Grading example of spectral domain optical coherence tomography based feature. A. Infrared reflectance image with 22 vessels labeled. B. Optical coherence tomography circular scan centred at the optic disc. Retinal arteries (red arrows) and retinal veins (white arrows) were correctly classified based on the lower border reflectivity feature. Vessel No. 5 was classified incorrectly. Note: The image for each vessel is preferably assessed without magnification.

Figure 3

Cases not applicable for grading of lower border reflectivity feature seen on spectral domain optical coherence tomography. A-C: Red arrows: Small vessels without differentiable lower border reflectivity. D-G: White arrows: Vessels with lower border right at the boundary of hyperreflective and hyporeflective retinal layers.

Statistical analysis

Kappa values were used to assess the inter-grader agreement for vessel types obtained by IR and/or FA.

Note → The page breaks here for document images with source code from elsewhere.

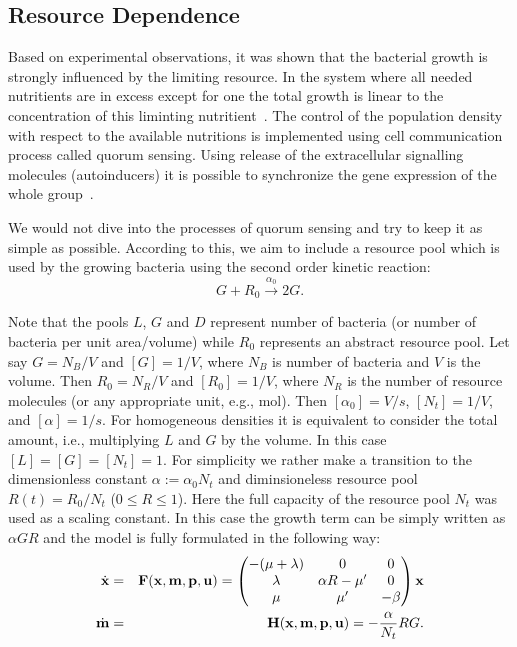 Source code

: \documentclass[10pt,A4paper]{article}
\begin{document}
\subsection{Resource Dependence}

Based on experimental observations, it was shown that the bacterial growth is strongly influenced by the limiting resource.
In the system where all needed nutritients are in excess except for one the total growth is linear to the concentration of this liminting nutritient~\cite{hibbing_bacterial_2010, monod_growth_1949}.
The control of the population density with respect to the available nutritions is implemented using cell communication process called quorum sensing. 
Using release of the extracellular signalling molecules (autoinducers) it is possible to synchronize the gene expression of the whole group~\cite{ng_bacterial_2009}.

We would not dive into the processes of quorum sensing and try to keep it as simple as possible.
According to this, we aim to include a resource pool which is used by the growing bacteria using the second order kinetic reaction:
\begin{equation}
    G + R_0  \stackrel{\alpha_0}{\longrightarrow} 2G.
\end{equation}

Note that the pools $L$, $G$ and $D$ represent number of bacteria (or number of bacteria per unit area/volume) while $R_0$ represents an abstract resource pool. 
Let say $G=N_B/V$ and $[G]=1/V$, where $N_B$ is number of bacteria and $V$ is the volume. 
Then $R_0=N_R/V$ and $[R_0]=1/V$, where $N_R$ is the number of resource molecules (or any appropriate unit, e.g., mol). 
Then $[\alpha_0]=V/s$, $[N_t]=1/V$, and $[\alpha]=1/s$. 
For homogeneous densities it is equivalent to consider the total amount, i.e., multiplying $L$ and $G$ by the volume. 
In this case $[L]=[G]=[N_t]=1$.
For simplicity we rather make a transition to the dimensionless constant $\alpha:=\alpha_0 N_t$ and diminsioneless resource pool $R(t) = R_0 / N_t$ ($0 \leqslant R \leqslant 1$).
Here the full capacity of the resource pool $N_t$ was used as a scaling constant.
In this case the growth term can be simply written as $\alpha G R$ and the model is fully formulated in the following way: 
\begin{eqnarray}
    \dot {\mathbf{x}}  &=& \mathbf{F}(\mathbf{x}, \mathbf{m}, \mathbf{p}, \mathbf{u}) = \begin{pmatrix}
                                                    -(\mu + \lambda) & 0               & 0      \\
                                                    \lambda          & \alpha R - \mu' & 0      \\
                                                    \mu              & \mu'            & -\beta 
                                                \end{pmatrix} \mathbf{x}  \\
    \dot {\mathbf{m}} &=& \mathbf{H} (\mathbf{x}, \mathbf{m}, \mathbf{p}, \mathbf{u}) = -\frac{\alpha}{N_t} R G.
\end{eqnarray}
\end{document}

OCT based features were considered corresponding to vessel types as follows: presence and absence of HLBRF was seen indicative for arteries and veins, respectively. When using vessel type as determined by the maximum finding from both FA and IR as ground truth, the criteria for evaluating classification performance for arteries were assessed in two ways: 1) unclassified vessels included: for all 308 vessels included in the study, considering the HLBRF as an indication of arteries, and absence of this feature (including “N” and “NA” for hyper reflectivity in the lower vessel contour) as negative result; 2) unclassified vessels excluded: only cases with gradable HLBRF were considered. Similar methods were used for veins. Then the classification performance was evaluated. For example from Figure 4, the classification performance of arteries (unclassified vessels included) was calculated as below:

$$\begin{array}{l}\mathit{Sensitivity}=\mathit{True}\mathit{Positive}/\left(\mathit{True}\mathit{Positive}+\mathit{False}\mathit{Negative}\right)\\ =\mathit{a}/\left[\mathit{a}+\left(\mathit{c}+\mathit{e}\right)\right],\end{array}$$

$$\begin{array}{l}\mathit{Specificity}=\mathit{True}\mathit{Negative}/\left(\mathit{True}\mathit{Negative}+\mathit{False}\mathit{Positive}\right)\\ =\left(\mathit{d}+\mathit{f}\right)/\left[\left(\mathit{d}+\mathit{f}\right)+\mathit{b}\right]\end{array}$$

$$\begin{array}{l}\mathit{PPV}=\mathit{True}\mathit{Positive}/\left(\mathit{True}\mathit{Positive}+\mathit{False}\mathit{Positive}\right)\\ =\mathit{a}/\left(\mathit{a}+\mathit{b}\right),\end{array}$$

$$\begin{array}{l}\mathit{NPV}=\mathit{True}\mathit{Negative}/\left(\mathit{True}\mathit{Negative}+\mathit{False}\mathit{Negative}\right)\\ =\left(\mathit{d}+\mathit{f}\right)/\left[\left(\mathit{d}+\mathit{f}\right)+\left(\mathit{c}+\mathit{e}\right)\right],\end{array}$$

$$\mathit{Positive}\mathit{Likelihood}\mathit{Ratio}=\mathit{Sensitivity}/\left(1-\mathit{specificity}\right),$$

$$\mathit{Negative}\mathit{Likelihood}\mathit{Ratio}=\left(1-\mathit{Sensitivity}\right)/\mathit{specificity},$$

$$\begin{array}{l}\mathit{Classification}\mathit{Accuracy}=\left(\mathit{True}\mathit{Positive}+\mathit{True}\mathit{Negative}\right)/\\ \left(\mathit{True}\mathit{Positive}+\mathit{True}\mathit{Negative}+\right.\\ \left.\mathit{False}\mathit{Positive}+\mathit{False}\mathit{Negative}\right)\\ =\left[\mathit{a}+\left(\mathit{d}+\mathit{f}\right)\right]/\left[\mathit{a}+\left(\mathit{d}+\mathit{f}\right)+\mathit{b}\right.\\ +\left(\mathit{c}+\mathit{e}\right)],\end{array}$$

$$\mathit{False}\mathit{positive}\mathit{rate}=1-\mathit{Specificity}$$

$$\begin{array}{l}\mathit{Classification}\mathit{Error}\mathit{rate}=\left(\mathit{False}\mathit{Positive}+\mathit{False}\mathit{Negative}\right)/\\ \left(\mathit{True}\mathit{Positive}+\mathit{True}\mathit{Negative}+\right.\\ \left.\mathit{False}\mathit{Positive}+\mathit{False}\mathit{Negative}\right)\\ =\left[\mathit{b}+\left(\mathit{c}+\mathit{e}\right)\right]/\left[\mathit{a}+\left(\mathit{d}+\mathit{f}\right)+\mathit{b}+\right.\\ \left(\mathit{c}+\mathit{e}\right)]\end{array}$$

Figure 4

Example of vessel type classification used for evaluation of classification performance determined by OCT and ground truth. It demonstrates how we arrived at the numbers used to calculate sensitivity, specificity and other parameters mentioned in the methods from the original numbers (A) based on inclusion (B) or exclusion (C) of non-classified vessels.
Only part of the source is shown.